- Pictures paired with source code
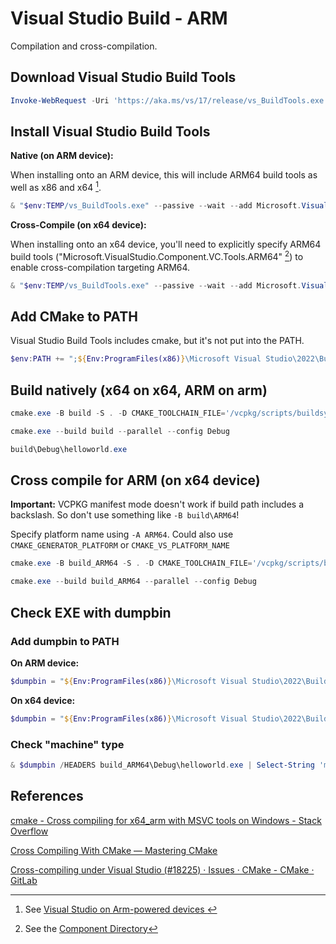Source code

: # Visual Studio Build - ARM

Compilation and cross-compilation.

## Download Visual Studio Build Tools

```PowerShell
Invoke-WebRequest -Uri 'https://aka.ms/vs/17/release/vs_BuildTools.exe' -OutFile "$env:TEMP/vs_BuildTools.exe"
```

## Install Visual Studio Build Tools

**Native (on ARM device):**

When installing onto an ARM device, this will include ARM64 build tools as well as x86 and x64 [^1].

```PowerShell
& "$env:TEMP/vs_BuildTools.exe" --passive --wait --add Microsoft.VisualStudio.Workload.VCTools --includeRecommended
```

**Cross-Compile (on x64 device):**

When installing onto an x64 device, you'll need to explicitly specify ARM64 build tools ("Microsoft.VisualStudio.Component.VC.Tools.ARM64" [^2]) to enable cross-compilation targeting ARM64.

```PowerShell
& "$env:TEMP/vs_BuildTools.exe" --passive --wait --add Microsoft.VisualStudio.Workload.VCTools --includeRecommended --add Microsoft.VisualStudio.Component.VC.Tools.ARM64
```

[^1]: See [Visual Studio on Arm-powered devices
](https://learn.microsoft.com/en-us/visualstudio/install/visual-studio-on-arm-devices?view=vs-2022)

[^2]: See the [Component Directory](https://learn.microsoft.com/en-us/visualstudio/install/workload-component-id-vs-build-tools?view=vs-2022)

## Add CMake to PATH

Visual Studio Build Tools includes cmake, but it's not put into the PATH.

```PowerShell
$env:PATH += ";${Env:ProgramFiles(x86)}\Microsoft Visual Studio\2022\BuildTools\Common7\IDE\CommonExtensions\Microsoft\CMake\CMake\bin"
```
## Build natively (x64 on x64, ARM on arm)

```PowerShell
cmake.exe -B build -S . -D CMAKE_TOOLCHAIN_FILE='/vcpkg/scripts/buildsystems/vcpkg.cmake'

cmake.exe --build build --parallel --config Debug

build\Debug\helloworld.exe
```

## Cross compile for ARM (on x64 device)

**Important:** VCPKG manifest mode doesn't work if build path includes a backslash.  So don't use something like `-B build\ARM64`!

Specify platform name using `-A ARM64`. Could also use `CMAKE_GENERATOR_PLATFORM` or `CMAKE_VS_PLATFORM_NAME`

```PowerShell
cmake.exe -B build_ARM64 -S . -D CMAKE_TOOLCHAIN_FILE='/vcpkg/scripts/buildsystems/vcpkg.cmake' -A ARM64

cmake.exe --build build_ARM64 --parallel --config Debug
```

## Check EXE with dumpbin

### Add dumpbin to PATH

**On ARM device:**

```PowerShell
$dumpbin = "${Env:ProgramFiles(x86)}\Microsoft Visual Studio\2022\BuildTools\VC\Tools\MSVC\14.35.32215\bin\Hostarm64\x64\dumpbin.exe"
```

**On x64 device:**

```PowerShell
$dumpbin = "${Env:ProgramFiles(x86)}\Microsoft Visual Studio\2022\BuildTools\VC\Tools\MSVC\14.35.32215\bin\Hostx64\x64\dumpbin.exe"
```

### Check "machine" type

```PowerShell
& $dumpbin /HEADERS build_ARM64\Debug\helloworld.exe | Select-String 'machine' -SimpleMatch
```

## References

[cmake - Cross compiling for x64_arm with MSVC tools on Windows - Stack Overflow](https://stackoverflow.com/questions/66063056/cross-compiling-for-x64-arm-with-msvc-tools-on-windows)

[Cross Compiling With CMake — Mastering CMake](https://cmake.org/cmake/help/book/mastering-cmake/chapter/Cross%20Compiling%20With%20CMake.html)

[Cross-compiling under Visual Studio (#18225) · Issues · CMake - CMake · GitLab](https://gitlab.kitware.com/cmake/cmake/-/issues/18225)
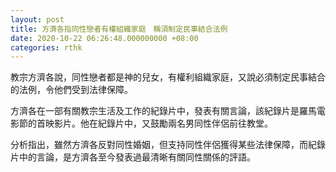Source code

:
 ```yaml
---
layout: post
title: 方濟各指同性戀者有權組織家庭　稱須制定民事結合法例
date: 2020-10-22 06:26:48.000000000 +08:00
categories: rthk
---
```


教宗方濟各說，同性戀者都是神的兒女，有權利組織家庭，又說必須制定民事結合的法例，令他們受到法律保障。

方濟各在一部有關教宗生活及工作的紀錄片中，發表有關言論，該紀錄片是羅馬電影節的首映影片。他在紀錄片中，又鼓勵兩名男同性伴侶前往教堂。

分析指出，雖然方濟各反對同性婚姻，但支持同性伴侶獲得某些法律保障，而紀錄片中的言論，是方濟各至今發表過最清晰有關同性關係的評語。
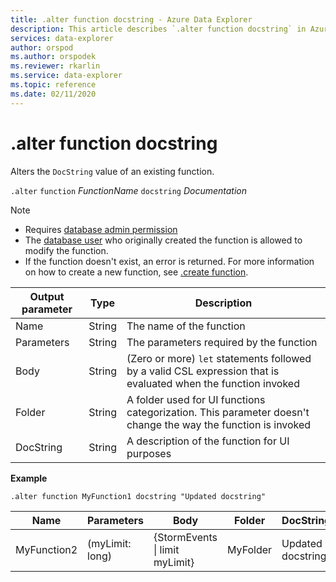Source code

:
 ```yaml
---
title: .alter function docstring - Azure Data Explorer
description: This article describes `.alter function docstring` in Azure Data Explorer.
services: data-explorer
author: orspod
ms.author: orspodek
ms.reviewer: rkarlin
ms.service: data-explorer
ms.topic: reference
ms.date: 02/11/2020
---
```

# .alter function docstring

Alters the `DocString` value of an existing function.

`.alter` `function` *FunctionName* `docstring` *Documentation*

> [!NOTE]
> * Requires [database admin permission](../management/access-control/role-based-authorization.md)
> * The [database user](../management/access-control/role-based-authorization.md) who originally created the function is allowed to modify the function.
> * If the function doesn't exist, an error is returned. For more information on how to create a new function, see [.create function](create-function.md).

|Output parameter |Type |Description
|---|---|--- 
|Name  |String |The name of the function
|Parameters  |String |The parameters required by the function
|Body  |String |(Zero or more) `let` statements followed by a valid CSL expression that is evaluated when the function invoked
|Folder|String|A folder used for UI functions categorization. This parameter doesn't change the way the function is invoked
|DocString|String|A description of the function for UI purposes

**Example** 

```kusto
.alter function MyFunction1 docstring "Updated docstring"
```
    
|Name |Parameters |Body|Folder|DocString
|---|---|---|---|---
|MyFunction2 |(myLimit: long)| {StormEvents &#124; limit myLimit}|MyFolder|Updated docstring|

- WHAT THIS TASK INVOLVES
Identify the lines of the data that contain the word "installing". Copy each of them.

- COMPLETED EXERCISE
When installing onto an ARM device, this will include ARM64 build tools as well as x86 and x64 [^1].
When installing onto an x64 device, you'll need to explicitly specify ARM64 build tools ("Microsoft.VisualStudio.Component.VC.Tools.ARM64" [^2]) to enable cross-compilation targeting ARM64.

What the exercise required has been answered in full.